Das wird jedoch vielen nicht helfen, wenn sich ein Trend fortsetzt, der sich in der Branche zeigt: Die großen Fonds ziehen die großen Mittel an. Bei JP Morgan Asset Management beispielsweise macht ein einzelner Fonds, der Global Corporate Bond, 8 Prozent der gesamten Mittelzuflüsse aus. Drei Fonds - zusätzlich der Income Opportunity und der Emerging Markets Local Currency Debt - sorgen für 20 Prozent der Mittelzuflüsse.

Trend zur Größe

Die Fondsratingagentur Morningstar untersucht regelmäßig die Mittelzuflüsse in der europäischen Fondsbranche. Diese Untersuchungen zeigen, wie die großen Fonds groß abräumen und die kleinen immer öfter leer ausgehen. Die Gewinner sind im Rentengeschäft selbstverständlich Pimco mit großem Abstand, gefolgt von Alliance Bernstein und M&G.
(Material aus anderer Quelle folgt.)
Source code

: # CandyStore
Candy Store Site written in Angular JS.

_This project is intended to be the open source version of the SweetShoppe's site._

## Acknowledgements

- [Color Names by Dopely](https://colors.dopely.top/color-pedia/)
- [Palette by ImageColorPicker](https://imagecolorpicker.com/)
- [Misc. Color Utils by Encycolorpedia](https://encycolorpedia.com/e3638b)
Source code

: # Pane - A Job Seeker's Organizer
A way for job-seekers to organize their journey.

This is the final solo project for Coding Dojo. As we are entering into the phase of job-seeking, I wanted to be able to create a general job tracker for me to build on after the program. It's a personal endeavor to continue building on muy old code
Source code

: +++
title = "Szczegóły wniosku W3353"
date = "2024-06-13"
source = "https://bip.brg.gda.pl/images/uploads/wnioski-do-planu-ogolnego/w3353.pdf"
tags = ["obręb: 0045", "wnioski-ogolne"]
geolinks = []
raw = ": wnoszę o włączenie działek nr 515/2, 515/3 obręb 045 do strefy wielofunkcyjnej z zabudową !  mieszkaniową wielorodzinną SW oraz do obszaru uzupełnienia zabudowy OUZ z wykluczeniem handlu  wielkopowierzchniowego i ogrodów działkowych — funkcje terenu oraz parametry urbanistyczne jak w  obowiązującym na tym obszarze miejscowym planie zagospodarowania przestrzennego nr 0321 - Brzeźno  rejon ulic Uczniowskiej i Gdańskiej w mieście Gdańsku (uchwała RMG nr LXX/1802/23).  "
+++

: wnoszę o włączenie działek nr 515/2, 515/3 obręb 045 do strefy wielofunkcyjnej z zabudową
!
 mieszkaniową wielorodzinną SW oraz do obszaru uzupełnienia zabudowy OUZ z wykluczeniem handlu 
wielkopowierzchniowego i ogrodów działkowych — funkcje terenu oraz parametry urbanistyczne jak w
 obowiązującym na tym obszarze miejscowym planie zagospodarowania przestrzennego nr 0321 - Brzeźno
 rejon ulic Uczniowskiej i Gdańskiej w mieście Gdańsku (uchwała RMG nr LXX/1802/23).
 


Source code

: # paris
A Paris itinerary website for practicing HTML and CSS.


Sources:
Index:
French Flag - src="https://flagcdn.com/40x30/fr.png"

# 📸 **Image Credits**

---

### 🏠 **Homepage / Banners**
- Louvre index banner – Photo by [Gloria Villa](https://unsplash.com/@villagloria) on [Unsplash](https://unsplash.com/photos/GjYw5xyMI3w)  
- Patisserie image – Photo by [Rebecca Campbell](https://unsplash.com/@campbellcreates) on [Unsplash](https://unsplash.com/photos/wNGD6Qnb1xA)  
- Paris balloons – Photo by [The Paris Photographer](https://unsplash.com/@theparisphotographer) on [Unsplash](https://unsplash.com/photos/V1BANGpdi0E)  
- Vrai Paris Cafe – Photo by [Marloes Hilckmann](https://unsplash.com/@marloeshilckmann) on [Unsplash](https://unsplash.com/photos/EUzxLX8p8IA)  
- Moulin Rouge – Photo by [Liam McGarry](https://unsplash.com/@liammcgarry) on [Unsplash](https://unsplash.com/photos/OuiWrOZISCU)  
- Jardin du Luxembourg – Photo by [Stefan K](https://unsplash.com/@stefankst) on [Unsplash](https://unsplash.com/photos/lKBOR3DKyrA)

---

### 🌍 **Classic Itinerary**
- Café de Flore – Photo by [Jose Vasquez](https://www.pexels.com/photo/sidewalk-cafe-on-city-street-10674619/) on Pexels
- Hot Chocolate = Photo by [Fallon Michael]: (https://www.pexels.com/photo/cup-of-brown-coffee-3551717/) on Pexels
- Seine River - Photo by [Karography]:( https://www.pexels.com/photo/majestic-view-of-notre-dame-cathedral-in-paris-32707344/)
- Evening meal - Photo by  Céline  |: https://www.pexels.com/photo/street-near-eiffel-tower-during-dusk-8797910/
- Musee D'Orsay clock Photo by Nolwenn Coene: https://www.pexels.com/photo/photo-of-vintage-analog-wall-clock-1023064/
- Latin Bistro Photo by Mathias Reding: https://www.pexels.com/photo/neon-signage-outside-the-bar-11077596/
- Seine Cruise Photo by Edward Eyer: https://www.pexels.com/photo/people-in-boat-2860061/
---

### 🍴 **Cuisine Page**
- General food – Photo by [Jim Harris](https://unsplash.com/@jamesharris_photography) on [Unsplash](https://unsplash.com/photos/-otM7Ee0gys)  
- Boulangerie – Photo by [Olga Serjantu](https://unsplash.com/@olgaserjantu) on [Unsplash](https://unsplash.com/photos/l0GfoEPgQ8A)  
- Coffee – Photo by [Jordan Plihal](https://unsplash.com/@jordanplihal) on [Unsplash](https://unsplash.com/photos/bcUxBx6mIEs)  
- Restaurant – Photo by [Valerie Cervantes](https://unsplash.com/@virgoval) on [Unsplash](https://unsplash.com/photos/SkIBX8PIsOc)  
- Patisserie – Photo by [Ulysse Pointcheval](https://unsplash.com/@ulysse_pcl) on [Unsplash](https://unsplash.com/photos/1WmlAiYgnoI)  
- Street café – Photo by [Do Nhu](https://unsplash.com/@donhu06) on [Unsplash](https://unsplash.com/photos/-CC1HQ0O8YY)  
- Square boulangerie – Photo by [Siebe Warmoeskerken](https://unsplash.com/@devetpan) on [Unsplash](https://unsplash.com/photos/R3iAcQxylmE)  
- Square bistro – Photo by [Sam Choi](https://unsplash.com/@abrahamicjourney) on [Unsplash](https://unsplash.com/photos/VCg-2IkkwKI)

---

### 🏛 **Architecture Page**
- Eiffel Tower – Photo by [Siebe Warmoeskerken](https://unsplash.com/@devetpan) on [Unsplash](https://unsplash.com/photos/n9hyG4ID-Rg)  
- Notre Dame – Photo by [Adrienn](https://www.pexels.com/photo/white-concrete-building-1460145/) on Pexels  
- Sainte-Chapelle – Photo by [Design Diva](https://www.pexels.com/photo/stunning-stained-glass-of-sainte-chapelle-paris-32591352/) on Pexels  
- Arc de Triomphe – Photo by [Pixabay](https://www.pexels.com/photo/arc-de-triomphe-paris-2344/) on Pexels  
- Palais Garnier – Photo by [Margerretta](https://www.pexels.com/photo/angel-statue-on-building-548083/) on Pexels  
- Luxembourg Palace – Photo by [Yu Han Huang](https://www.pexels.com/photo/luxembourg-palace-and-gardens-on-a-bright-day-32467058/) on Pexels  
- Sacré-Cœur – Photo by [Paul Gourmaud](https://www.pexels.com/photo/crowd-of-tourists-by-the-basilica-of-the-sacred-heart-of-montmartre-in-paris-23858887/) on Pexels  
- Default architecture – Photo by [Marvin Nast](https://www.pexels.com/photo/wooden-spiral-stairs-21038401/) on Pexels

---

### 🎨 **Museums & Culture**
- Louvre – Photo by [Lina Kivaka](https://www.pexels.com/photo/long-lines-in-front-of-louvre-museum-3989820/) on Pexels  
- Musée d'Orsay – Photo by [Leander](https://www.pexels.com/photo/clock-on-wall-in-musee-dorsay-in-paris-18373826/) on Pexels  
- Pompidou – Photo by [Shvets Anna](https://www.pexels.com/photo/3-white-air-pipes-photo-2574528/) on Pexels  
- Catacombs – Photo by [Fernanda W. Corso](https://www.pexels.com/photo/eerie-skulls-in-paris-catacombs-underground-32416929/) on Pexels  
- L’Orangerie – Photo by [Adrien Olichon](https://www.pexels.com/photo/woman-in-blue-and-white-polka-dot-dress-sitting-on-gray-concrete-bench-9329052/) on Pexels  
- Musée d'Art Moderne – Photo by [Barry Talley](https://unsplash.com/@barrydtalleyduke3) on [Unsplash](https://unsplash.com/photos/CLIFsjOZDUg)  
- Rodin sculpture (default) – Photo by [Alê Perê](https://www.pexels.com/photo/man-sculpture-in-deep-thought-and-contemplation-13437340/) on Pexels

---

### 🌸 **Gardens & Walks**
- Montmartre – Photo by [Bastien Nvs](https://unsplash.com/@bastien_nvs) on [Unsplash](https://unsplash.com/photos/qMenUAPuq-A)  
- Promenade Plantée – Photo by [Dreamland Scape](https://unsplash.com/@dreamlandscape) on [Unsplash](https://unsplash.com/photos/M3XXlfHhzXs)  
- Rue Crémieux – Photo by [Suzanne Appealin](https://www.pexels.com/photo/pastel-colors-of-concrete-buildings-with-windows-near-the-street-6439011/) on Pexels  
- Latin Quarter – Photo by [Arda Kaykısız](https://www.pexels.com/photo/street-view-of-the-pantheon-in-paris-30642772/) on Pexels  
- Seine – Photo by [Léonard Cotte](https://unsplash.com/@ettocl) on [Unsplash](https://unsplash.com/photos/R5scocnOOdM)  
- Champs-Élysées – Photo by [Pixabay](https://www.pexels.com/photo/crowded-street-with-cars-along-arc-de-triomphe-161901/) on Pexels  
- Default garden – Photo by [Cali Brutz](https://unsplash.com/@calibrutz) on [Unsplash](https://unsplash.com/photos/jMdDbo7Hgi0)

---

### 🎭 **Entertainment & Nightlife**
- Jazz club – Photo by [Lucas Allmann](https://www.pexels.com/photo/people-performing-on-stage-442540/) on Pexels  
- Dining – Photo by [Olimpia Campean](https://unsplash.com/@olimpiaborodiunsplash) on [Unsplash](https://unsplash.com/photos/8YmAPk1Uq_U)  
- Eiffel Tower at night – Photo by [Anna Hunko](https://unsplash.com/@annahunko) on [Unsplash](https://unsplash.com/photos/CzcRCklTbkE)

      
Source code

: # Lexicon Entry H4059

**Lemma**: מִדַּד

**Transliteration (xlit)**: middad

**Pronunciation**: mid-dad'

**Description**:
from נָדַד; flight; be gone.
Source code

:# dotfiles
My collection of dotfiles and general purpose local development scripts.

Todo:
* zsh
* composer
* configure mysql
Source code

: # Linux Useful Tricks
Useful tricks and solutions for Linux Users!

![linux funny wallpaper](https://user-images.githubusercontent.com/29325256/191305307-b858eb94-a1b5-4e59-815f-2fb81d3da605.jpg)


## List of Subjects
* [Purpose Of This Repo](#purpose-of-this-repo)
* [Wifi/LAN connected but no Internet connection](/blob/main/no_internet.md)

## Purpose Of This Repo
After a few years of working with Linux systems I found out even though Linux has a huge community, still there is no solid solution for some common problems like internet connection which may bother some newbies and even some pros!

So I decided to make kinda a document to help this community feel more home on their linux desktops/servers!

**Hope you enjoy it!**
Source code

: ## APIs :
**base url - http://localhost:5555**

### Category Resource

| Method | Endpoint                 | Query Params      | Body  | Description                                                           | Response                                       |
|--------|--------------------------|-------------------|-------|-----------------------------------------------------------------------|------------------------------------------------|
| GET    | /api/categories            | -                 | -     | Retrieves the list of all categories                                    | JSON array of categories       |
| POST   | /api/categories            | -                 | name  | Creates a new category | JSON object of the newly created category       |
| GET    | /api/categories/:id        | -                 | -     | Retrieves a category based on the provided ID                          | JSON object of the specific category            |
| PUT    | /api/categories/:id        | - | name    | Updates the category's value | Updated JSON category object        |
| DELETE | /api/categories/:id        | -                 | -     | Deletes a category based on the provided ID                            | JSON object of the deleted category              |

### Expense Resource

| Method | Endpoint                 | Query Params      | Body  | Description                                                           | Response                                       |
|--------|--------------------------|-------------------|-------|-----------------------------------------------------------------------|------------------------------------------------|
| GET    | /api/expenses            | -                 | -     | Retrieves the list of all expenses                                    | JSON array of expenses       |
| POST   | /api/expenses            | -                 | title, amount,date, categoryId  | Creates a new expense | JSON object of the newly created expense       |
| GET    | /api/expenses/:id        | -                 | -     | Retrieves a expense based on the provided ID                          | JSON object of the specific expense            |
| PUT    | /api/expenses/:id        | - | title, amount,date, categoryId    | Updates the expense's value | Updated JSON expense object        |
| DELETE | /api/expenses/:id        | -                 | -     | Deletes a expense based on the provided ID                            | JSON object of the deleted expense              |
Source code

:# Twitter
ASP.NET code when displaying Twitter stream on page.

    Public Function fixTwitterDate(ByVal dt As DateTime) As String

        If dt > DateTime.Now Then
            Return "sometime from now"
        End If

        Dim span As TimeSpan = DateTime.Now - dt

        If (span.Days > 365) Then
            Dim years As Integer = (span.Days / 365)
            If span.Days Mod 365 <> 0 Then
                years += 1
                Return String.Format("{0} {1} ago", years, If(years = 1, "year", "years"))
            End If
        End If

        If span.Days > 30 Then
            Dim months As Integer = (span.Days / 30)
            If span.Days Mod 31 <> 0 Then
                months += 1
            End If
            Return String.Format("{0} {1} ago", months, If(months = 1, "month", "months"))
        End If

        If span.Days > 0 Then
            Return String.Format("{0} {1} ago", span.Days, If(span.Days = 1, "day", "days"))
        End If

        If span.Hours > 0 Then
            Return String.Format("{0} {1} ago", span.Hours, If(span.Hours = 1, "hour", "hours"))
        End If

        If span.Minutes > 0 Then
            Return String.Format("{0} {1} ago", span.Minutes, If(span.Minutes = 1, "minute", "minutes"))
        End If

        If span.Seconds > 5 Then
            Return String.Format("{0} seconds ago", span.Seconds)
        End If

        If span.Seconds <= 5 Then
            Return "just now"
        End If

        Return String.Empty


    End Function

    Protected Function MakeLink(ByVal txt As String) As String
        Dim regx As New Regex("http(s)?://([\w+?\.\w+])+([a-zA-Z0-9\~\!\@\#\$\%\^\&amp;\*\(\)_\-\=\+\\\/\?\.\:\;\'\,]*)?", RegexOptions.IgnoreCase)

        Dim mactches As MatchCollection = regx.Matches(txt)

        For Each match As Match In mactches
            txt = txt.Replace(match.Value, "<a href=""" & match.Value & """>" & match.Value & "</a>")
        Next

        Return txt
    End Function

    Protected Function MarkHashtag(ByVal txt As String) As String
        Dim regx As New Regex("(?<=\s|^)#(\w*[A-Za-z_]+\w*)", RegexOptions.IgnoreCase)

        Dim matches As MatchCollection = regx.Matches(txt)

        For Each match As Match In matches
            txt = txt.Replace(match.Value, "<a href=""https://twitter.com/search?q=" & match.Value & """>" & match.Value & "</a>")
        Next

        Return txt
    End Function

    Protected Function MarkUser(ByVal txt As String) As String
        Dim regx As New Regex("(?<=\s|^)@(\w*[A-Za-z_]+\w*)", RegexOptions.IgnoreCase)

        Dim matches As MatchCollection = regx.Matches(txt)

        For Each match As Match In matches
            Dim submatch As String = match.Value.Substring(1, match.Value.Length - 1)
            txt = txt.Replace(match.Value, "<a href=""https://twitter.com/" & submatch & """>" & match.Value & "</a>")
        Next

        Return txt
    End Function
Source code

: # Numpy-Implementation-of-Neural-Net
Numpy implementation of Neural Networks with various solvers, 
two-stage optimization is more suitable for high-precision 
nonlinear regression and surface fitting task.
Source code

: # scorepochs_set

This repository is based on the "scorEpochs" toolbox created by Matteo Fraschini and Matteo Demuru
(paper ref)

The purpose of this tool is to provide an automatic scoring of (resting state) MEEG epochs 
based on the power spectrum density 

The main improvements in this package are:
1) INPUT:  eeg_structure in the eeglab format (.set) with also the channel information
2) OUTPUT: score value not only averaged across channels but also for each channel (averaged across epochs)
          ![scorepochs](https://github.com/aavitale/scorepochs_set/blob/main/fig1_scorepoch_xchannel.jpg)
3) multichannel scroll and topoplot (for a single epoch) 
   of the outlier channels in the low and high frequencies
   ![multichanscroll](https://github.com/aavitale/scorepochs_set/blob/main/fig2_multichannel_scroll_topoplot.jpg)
In Europa ist die Fondsbranche im Vergleich zu den Vereinigten Staaten kleinteiliger. Hier gibt es laut europäischem Fondsbranchenverband Efama mehr als 35.000 Fonds mit einem Volumen von insgesamt 7,2 Billionen Dollar und einer durchschnittlichen Fondsgröße von rund 205 Millionen Dollar. In den Vereinigten Staaten liegt die durchschnittliche Größe eines Fonds bei mehr als 1,6 Milliarden Dollar. Das überrascht nicht, wird doch dort ein Fondsvolumen von 12,5 Billionen Dollar in nur knapp 7700 Fonds verwaltet. Somit verwalten amerikanische Fondsgesellschaften im Vergleich zu europäischen 78 Prozent mehr Mittel, brauchen dafür allerdings nur 22 Prozent der Fonds.

Europa hinkt bei Kosten hinterher

In diesen Zahlen finden sich für Europa selbstverständlich viele Doppelzählungen. Denn für jeden einzelnen Fonds, der europaweit vertrieben werden soll, brauchte eine Fondsgesellschaften zum Beispiel eine Zulassung in Deutschland, eine in Luxemburg, eine in Italien, Frankreich, Großbritannien, Belgien oder Spanien. Das erhöhte künstlich die Zahl der Fonds.

Jetzt jedoch sind in der Europäischen Union durch Ucits IV europäische Fonds möglich. Viele Fondsgesellschaften nutzen dies, um ihre Produktpalette zu bereinigen und viele dieser Produkte zu beseitigen, die nie eine eigenständige Daseinsberechtigung hatten. Doch in Europa wird die Durchschnittsgröße der Fonds nie amerikanische Dimensionen erreichen, schon weil beispielsweise die Regeln für die Altersvorsorge in Europa so unterschiedlich sind.

Regulierungsdruck

Der hohe Regulierungsdruck setzt besonders den kleinen Fondsgesellschaften zu. Die Regulierung betrifft ja sämtliche Bereiche: wie den Wertpapierhandel, die Transparenz gegenüber dem Anleger, die Anlagevorschriften bei ihren institutionellen Kunden, die Dokumentationspflichten oder Nachweise über die Qualifikationen der Mitarbeiter. Außerdem verzeichnen derzeit fast nur Rentenprodukte Mittelzuflüsse.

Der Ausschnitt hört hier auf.